Find the word "civil" in the data below and copy each line that holds it.

[Collected data]
>>>>
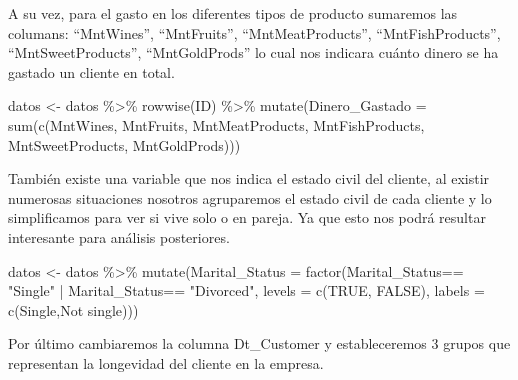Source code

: \documentclass[
]{article}
\newenvironment{Shaded}{\begin{snugshade}}{\end{snugshade}}
\newcommand{\AttributeTok}[1]{\textcolor[rgb]{0.77,0.63,0.00}{#1}}
\newcommand{\ConstantTok}[1]{\textcolor[rgb]{0.00,0.00,0.00}{#1}}
\newcommand{\FunctionTok}[1]{\textcolor[rgb]{0.00,0.00,0.00}{#1}}
\newcommand{\NormalTok}[1]{#1}
\newcommand{\OtherTok}[1]{\textcolor[rgb]{0.56,0.35,0.01}{#1}}
\newcommand{\SpecialCharTok}[1]{\textcolor[rgb]{0.00,0.00,0.00}{#1}}
\newcommand{\StringTok}[1]{\textcolor[rgb]{0.31,0.60,0.02}{#1}}
\begin{document}
A su vez, para el gasto en los diferentes tipos de producto sumaremos
las columans: ``MntWines'', ``MntFruits'', ``MntMeatProducts'',
``MntFishProducts'', ``MntSweetProducts'', ``MntGoldProds'' lo cual nos
indicara cuánto dinero se ha gastado un cliente en total.

\begin{Shaded}
\begin{Highlighting}[]
\NormalTok{datos }\OtherTok{\textless{}{-}}\NormalTok{ datos }\SpecialCharTok{\%\textgreater{}\%}
  \FunctionTok{rowwise}\NormalTok{(ID) }\SpecialCharTok{\%\textgreater{}\%}
  \FunctionTok{mutate}\NormalTok{(}\AttributeTok{Dinero\_Gastado =} \FunctionTok{sum}\NormalTok{(}\FunctionTok{c}\NormalTok{(MntWines, MntFruits, MntMeatProducts, MntFishProducts, }
\NormalTok{                                MntSweetProducts, MntGoldProds)))}
\end{Highlighting}
\end{Shaded}

También existe una variable que nos indica el estado civil del cliente,
al existir numerosas situaciones nosotros agruparemos el estado civil de
cada cliente y lo simplificamos para ver si vive solo o en pareja. Ya
que esto nos podrá resultar interesante para análisis posteriores.

\begin{Shaded}
\begin{Highlighting}[]
\NormalTok{datos }\OtherTok{\textless{}{-}}\NormalTok{ datos }\SpecialCharTok{\%\textgreater{}\%}
  \FunctionTok{mutate}\NormalTok{(}\AttributeTok{Marital\_Status =} \FunctionTok{factor}\NormalTok{(Marital\_Status}\SpecialCharTok{==} \StringTok{"Single"} \SpecialCharTok{|}\NormalTok{ Marital\_Status}\SpecialCharTok{==} \StringTok{"Divorced"}\NormalTok{, }
                          \AttributeTok{levels =} \FunctionTok{c}\NormalTok{(}\ConstantTok{TRUE}\NormalTok{, }\ConstantTok{FALSE}\NormalTok{), }\AttributeTok{labels =} \FunctionTok{c}\NormalTok{(}\StringTok{\textquotesingle{}Single\textquotesingle{}}\NormalTok{,}\StringTok{\textquotesingle{}Not single\textquotesingle{}}\NormalTok{)))}
\end{Highlighting}
\end{Shaded}

Por último cambiaremos la columna Dt\_Customer y estableceremos 3 grupos
que representan la longevidad del cliente en la empresa.
\end{document}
<<<<
(EXERCISE SOLUTION)
También existe una variable que nos indica el estado civil del cliente,
al existir numerosas situaciones nosotros agruparemos el estado civil de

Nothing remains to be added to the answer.